**Task goal**
Search the records for the string "weibull" and copy every line where it turns up.

[Saved entries]
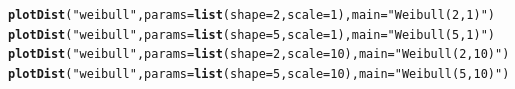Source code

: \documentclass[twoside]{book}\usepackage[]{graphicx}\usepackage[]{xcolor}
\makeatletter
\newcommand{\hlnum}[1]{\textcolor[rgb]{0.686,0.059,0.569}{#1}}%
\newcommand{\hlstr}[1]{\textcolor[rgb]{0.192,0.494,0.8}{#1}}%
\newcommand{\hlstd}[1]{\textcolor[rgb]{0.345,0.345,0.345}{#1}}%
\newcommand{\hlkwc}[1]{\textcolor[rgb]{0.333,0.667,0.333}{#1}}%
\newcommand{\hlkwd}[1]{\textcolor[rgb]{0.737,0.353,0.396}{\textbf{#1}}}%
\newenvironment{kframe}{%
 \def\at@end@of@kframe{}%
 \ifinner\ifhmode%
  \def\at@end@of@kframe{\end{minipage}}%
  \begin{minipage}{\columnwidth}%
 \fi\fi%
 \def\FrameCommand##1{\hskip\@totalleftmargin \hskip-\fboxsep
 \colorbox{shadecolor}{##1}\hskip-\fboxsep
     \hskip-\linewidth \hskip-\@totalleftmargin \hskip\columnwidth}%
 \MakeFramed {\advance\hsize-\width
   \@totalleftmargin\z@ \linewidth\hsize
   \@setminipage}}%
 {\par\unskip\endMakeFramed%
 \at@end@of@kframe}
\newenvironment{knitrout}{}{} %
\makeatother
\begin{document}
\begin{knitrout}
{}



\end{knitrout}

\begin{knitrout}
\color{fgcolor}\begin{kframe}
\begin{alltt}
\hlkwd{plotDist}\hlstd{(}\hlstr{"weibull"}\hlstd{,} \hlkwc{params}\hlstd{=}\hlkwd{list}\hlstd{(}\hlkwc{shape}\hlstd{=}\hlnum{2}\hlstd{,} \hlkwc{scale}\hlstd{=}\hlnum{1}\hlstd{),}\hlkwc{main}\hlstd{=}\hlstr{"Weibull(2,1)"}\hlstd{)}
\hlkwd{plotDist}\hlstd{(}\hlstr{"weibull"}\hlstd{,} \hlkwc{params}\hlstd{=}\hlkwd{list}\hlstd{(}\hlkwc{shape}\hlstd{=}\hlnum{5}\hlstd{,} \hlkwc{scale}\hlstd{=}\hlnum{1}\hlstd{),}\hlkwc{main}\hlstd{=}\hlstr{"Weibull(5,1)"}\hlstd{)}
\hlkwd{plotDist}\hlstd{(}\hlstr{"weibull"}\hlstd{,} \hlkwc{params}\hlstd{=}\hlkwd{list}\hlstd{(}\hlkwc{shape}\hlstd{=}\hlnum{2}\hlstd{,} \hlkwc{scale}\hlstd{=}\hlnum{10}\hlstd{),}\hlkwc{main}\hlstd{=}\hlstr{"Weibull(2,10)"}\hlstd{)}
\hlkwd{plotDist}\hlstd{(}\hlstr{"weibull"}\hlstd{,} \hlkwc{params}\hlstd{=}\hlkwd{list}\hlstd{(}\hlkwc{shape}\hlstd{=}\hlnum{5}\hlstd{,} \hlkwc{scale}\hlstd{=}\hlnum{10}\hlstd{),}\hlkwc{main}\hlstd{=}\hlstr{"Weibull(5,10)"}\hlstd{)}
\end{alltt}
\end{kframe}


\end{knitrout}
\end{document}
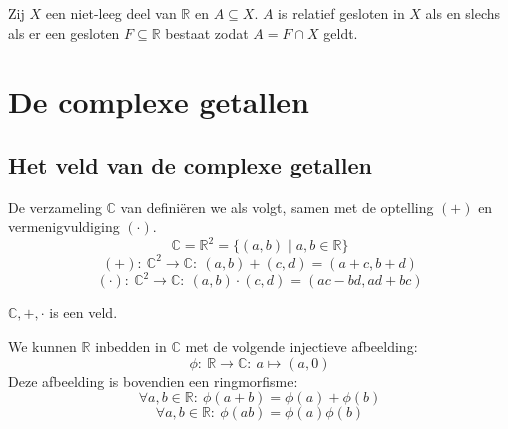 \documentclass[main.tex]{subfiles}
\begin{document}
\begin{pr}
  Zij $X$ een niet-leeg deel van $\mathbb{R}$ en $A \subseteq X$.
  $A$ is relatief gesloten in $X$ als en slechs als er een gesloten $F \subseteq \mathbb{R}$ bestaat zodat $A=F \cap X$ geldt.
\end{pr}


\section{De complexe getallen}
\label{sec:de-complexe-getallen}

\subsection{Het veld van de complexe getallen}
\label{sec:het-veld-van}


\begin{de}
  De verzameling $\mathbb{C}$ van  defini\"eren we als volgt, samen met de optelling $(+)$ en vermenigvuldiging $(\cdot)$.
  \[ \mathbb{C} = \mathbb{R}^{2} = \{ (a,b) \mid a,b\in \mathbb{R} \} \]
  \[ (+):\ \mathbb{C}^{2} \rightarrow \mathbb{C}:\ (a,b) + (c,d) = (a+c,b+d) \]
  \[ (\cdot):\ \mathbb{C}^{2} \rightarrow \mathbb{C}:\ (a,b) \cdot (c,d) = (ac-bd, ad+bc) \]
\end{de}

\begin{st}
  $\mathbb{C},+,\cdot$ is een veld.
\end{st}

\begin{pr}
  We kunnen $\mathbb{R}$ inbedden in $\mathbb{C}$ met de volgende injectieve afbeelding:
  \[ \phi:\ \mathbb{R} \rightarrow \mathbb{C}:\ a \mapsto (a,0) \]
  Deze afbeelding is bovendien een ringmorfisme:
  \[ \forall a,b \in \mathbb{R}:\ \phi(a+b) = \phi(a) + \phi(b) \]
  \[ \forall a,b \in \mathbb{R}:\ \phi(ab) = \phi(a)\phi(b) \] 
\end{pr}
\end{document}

**Answer space**
\hlkwd{plotDist}\hlstd{(}\hlstr{"weibull"}\hlstd{,} \hlkwc{params}\hlstd{=}\hlkwd{list}\hlstd{(}\hlkwc{shape}\hlstd{=}\hlnum{2}\hlstd{,} \hlkwc{scale}\hlstd{=}\hlnum{1}\hlstd{),}\hlkwc{main}\hlstd{=}\hlstr{"Weibull(2,1)"}\hlstd{)}
\hlkwd{plotDist}\hlstd{(}\hlstr{"weibull"}\hlstd{,} \hlkwc{params}\hlstd{=}\hlkwd{list}\hlstd{(}\hlkwc{shape}\hlstd{=}\hlnum{5}\hlstd{,} \hlkwc{scale}\hlstd{=}\hlnum{1}\hlstd{),}\hlkwc{main}\hlstd{=}\hlstr{"Weibull(5,1)"}\hlstd{)}
\hlkwd{plotDist}\hlstd{(}\hlstr{"weibull"}\hlstd{,} \hlkwc{params}\hlstd{=}\hlkwd{list}\hlstd{(}\hlkwc{shape}\hlstd{=}\hlnum{2}\hlstd{,} \hlkwc{scale}\hlstd{=}\hlnum{10}\hlstd{),}\hlkwc{main}\hlstd{=}\hlstr{"Weibull(2,10)"}\hlstd{)}
\hlkwd{plotDist}\hlstd{(}\hlstr{"weibull"}\hlstd{,} \hlkwc{params}\hlstd{=}\hlkwd{list}\hlstd{(}\hlkwc{shape}\hlstd{=}\hlnum{5}\hlstd{,} \hlkwc{scale}\hlstd{=}\hlnum{10}\hlstd{),}\hlkwc{main}\hlstd{=}\hlstr{"Weibull(5,10)"}\hlstd{)}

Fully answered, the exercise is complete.